Department of Chemistry and International Institute for Nanotechnology, Northwestern University, Evanston, Illinois 60208, United States.
ACS Nano. 2023 Sep 12;17(17):16291-16307. doi: 10.1021/acsnano.3c06564. Epub 2023 Aug 16.
The conception, synthesis, and invention of a nanostructure, now known as the spherical nucleic acid, or SNA, in 1996 marked the advent of a new field of chemistry.

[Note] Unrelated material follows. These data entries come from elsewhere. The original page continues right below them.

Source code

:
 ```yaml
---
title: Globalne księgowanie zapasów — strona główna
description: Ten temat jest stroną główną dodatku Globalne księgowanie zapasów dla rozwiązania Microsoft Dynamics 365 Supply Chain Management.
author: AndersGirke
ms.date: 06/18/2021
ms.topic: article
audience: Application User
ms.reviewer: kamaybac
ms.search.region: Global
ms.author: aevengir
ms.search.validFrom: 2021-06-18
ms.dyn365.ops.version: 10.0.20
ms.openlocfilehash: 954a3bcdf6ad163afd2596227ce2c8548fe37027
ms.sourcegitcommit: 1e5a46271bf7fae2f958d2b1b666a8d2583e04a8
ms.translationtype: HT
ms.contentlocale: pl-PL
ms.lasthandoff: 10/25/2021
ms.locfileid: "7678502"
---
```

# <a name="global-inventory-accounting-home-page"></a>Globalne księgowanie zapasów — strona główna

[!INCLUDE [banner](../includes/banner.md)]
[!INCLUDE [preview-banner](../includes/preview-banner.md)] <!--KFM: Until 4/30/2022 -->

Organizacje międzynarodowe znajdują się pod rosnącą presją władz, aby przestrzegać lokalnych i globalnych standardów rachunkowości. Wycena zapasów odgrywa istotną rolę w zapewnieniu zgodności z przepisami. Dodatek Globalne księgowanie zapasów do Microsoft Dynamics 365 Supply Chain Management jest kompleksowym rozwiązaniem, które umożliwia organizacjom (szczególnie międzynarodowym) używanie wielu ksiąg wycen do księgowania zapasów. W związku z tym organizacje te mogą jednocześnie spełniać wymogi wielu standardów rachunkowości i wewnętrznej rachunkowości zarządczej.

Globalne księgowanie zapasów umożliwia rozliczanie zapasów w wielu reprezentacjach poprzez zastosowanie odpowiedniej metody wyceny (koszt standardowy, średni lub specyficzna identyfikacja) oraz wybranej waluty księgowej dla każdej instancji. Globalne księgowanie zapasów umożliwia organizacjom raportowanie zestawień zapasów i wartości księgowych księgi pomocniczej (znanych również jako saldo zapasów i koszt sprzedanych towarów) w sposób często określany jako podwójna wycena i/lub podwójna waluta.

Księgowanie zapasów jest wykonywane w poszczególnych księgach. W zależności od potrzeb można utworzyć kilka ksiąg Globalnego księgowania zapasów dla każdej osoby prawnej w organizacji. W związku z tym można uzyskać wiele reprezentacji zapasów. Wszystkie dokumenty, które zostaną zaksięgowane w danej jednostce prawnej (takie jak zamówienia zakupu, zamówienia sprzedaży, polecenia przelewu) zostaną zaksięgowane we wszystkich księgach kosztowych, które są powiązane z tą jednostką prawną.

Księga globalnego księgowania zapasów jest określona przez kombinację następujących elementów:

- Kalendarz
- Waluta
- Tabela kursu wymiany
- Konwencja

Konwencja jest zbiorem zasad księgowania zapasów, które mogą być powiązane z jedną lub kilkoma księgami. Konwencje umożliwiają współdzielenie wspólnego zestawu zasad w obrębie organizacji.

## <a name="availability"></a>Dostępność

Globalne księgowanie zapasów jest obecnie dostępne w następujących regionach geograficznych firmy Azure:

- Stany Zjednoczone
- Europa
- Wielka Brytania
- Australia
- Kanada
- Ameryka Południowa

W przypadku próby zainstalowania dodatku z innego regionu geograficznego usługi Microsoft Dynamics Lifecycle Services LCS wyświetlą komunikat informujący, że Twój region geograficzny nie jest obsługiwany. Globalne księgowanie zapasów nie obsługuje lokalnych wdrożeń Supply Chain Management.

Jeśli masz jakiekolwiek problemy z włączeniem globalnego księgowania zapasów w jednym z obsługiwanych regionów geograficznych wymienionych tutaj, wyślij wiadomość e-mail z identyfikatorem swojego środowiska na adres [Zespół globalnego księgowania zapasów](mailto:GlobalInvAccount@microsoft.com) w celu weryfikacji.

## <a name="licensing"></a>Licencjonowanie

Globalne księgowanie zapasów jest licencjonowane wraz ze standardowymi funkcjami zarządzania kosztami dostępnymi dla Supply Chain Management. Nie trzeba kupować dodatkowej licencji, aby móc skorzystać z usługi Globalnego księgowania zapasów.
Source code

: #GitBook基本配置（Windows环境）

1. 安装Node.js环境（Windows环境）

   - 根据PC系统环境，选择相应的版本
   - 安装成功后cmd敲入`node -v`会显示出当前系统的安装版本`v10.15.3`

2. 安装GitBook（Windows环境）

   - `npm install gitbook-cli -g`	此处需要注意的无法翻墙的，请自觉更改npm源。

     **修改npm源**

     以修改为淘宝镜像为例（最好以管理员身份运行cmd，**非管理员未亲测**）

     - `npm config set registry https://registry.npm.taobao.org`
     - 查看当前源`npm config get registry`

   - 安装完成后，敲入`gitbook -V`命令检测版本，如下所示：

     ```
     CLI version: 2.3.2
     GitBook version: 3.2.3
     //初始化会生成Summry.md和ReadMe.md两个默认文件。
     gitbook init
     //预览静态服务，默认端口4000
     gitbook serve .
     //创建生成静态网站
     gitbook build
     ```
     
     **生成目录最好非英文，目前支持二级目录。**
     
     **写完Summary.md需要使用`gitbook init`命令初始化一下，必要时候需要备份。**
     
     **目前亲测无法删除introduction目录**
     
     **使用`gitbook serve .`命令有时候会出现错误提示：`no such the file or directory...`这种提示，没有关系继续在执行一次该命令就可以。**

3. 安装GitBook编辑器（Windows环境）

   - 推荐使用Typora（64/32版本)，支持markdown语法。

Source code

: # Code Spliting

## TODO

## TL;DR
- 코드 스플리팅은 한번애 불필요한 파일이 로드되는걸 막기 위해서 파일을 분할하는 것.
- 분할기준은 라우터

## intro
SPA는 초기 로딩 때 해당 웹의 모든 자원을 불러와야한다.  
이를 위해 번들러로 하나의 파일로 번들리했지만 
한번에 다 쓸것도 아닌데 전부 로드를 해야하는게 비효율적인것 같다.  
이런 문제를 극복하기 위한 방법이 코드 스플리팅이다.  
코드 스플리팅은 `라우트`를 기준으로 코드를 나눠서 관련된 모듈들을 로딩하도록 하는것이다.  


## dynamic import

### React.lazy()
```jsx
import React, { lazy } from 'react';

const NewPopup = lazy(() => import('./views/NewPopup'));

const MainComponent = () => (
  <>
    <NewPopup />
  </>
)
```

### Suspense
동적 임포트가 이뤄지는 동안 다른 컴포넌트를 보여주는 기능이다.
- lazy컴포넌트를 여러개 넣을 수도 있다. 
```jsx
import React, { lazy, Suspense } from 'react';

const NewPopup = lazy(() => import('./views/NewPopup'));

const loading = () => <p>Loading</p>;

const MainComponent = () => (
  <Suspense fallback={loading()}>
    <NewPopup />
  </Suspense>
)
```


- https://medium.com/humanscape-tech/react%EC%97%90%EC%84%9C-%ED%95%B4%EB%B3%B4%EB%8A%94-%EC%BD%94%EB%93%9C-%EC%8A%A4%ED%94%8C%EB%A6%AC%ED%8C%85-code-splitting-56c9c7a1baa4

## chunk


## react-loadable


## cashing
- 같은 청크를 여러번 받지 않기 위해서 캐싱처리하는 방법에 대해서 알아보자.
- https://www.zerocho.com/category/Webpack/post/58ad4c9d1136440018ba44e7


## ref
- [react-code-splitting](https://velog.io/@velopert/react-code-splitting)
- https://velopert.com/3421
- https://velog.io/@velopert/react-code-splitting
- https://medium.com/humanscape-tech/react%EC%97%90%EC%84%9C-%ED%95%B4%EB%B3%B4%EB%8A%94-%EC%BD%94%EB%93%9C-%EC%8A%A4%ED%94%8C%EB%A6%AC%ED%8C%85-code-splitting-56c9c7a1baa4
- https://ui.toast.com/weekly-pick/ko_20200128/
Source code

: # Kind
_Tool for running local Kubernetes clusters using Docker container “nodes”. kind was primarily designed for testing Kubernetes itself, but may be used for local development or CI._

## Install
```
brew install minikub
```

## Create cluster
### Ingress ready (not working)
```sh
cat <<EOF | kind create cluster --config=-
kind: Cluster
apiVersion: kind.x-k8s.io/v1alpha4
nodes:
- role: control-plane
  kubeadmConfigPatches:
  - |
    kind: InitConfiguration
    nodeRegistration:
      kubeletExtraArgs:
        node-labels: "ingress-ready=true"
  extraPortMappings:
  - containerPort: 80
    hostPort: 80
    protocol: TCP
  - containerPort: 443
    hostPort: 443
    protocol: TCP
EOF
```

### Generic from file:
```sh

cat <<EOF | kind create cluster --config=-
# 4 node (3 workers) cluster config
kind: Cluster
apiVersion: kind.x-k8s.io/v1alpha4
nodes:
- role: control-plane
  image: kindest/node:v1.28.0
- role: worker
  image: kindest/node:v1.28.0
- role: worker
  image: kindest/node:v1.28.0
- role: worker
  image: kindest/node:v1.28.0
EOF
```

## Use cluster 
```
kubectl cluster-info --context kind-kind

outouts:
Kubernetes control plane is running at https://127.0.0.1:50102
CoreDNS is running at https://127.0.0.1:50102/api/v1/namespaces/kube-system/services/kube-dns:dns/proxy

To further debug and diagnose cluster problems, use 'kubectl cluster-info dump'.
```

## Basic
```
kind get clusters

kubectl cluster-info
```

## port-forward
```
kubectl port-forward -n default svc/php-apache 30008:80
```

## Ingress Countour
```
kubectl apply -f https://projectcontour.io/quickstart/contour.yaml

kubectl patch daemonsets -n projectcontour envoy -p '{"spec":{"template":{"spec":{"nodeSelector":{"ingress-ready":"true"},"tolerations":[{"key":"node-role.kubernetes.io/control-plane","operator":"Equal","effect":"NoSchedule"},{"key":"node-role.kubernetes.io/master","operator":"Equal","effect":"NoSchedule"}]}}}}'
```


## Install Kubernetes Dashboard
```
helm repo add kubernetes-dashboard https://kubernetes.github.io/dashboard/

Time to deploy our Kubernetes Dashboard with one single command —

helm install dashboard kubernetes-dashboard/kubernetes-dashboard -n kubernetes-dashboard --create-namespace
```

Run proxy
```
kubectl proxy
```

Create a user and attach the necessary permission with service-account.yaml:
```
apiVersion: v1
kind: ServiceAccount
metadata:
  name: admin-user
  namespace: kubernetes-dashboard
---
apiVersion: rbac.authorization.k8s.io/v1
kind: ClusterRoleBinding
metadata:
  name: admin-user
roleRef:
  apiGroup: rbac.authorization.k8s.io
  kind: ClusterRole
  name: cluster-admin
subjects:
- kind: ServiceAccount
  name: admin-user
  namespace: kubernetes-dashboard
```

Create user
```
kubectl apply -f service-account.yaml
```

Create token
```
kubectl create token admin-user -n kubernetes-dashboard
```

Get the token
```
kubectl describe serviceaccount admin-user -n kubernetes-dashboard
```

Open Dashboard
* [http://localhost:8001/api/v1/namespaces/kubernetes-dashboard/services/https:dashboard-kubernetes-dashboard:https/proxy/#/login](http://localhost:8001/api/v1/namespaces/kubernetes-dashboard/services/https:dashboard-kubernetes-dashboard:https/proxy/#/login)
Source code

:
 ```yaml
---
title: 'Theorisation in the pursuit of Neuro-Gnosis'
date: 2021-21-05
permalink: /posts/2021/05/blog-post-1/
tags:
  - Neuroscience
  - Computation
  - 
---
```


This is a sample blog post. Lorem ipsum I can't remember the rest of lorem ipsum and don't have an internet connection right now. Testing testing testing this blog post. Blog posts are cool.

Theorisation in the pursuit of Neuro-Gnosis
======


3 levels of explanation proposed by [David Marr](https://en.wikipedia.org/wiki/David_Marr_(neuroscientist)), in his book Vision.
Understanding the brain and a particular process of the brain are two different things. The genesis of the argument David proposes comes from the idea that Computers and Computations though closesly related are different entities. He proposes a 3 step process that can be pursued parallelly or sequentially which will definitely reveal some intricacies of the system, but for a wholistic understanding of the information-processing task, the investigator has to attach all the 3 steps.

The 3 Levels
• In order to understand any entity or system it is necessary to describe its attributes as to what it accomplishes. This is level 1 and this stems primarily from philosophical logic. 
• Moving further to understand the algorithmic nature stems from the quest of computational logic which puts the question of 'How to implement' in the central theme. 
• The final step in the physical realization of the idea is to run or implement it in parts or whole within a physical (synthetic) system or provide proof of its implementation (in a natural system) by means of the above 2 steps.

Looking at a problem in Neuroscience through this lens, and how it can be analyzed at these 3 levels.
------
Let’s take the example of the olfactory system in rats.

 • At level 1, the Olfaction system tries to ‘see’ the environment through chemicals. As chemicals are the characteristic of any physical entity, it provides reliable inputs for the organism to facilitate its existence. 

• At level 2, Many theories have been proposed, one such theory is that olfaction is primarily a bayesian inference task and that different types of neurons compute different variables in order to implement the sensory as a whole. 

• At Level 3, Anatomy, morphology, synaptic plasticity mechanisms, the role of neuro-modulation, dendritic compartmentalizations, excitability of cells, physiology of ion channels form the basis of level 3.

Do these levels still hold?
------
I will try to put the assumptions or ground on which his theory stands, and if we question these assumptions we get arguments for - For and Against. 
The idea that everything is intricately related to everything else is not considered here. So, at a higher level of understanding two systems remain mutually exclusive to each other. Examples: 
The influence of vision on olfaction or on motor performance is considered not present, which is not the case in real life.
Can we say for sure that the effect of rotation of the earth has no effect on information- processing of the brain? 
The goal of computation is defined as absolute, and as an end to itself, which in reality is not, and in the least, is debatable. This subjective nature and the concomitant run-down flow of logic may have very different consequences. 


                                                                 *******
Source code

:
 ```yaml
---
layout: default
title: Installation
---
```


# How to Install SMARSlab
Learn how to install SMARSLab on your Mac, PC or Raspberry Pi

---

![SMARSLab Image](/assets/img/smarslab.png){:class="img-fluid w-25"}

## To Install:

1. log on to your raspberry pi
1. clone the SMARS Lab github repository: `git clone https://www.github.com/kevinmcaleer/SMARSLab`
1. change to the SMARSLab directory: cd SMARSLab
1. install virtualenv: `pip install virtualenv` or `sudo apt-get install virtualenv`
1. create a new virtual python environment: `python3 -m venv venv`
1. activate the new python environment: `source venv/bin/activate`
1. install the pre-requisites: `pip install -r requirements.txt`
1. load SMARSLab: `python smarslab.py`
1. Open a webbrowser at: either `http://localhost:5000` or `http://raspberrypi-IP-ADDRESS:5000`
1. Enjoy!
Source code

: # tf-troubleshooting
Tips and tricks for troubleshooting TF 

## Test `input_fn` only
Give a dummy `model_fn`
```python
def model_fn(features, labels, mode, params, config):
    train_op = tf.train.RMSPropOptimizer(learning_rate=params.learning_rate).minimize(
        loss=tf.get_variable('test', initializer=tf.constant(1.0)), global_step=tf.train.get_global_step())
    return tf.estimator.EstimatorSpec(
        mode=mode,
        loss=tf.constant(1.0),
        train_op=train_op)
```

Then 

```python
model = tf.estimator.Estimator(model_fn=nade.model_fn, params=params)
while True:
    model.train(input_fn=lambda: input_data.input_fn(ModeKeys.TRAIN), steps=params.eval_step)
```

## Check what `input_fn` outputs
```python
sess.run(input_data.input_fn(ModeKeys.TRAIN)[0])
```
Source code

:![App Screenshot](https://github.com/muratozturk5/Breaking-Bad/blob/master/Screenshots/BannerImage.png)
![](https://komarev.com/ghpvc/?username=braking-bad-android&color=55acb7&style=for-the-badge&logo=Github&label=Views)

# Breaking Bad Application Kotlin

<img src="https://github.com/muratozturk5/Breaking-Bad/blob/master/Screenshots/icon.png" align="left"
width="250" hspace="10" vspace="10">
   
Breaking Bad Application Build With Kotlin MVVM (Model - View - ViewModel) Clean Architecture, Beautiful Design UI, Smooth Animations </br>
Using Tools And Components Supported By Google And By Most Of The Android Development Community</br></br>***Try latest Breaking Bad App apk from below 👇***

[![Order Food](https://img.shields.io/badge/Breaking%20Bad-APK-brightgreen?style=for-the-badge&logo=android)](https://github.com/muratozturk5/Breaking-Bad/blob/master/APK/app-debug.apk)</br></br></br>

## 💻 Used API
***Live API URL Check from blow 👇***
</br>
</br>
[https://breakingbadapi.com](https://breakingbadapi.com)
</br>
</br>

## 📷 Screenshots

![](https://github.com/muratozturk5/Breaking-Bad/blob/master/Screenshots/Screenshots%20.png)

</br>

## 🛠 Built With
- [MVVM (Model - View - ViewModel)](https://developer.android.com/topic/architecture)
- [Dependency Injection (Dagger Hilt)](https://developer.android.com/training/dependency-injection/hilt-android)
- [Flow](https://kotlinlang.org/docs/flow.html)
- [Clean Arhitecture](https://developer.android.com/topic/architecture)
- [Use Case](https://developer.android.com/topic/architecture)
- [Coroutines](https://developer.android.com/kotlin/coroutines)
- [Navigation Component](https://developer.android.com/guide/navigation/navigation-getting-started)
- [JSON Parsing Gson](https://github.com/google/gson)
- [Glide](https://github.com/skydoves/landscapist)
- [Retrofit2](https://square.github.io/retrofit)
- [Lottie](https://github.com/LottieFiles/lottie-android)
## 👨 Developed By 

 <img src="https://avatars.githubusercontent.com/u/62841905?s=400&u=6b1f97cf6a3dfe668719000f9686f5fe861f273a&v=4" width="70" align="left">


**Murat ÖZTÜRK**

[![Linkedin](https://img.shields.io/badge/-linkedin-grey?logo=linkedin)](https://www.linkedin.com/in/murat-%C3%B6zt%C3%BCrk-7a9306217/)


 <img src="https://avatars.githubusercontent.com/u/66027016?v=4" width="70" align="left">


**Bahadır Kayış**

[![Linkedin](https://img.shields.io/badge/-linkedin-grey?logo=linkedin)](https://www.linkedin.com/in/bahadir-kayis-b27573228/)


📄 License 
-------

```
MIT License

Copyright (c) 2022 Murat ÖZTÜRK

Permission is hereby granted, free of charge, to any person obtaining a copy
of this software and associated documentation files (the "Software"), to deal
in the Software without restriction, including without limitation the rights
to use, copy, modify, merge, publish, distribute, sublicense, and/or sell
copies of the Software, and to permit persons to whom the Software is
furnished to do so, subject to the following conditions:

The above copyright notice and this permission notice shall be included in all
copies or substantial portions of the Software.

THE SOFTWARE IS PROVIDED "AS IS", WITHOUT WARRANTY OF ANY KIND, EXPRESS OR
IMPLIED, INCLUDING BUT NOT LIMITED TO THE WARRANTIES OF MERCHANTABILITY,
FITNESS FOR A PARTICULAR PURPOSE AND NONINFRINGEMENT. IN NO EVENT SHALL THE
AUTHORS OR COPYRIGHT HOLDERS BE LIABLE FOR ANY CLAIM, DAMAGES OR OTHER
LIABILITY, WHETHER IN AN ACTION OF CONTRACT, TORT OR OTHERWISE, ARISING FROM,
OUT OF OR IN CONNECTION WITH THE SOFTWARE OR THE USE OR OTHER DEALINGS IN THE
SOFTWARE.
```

Over the past three decades, the SNA and its analogous anisotropic equivalents have provided an avenue for us to think about some of the most fundamental concepts in chemistry in new ways and led to technologies that are significantly impacting fields from medicine to materials science. A prime example is colloidal crystal engineering with DNA, the framework for using SNAs and related structures to synthesize programmable matter. Herein, we document the evolution of this framework, which was initially inspired nature, and describe how it now allows researchers to chart paths to move it, as programmable matter with real-world significance is envisioned and created.
1996 年,一种被称为球形核酸(SNA)的纳米结构的构想、合成和发明标志着一个新化学领域的出现。在过去的三十年中,SNA 及其类似的各向异性等价物为我们提供了一种新的途径,以新的方式思考化学中一些最基本的概念,并导致了对从医学到材料科学等领域产生重大影响的技术。一个主要的例子是使用 DNA 的胶体晶体工程,这是使用 SNA 和相关结构来合成可编程物质的框架。本文记录了这一框架的演变,该框架最初受到自然的启发,并描述了它现在如何使研究人员能够规划路径来推动它,因为可预见和创造具有现实意义的可编程物质。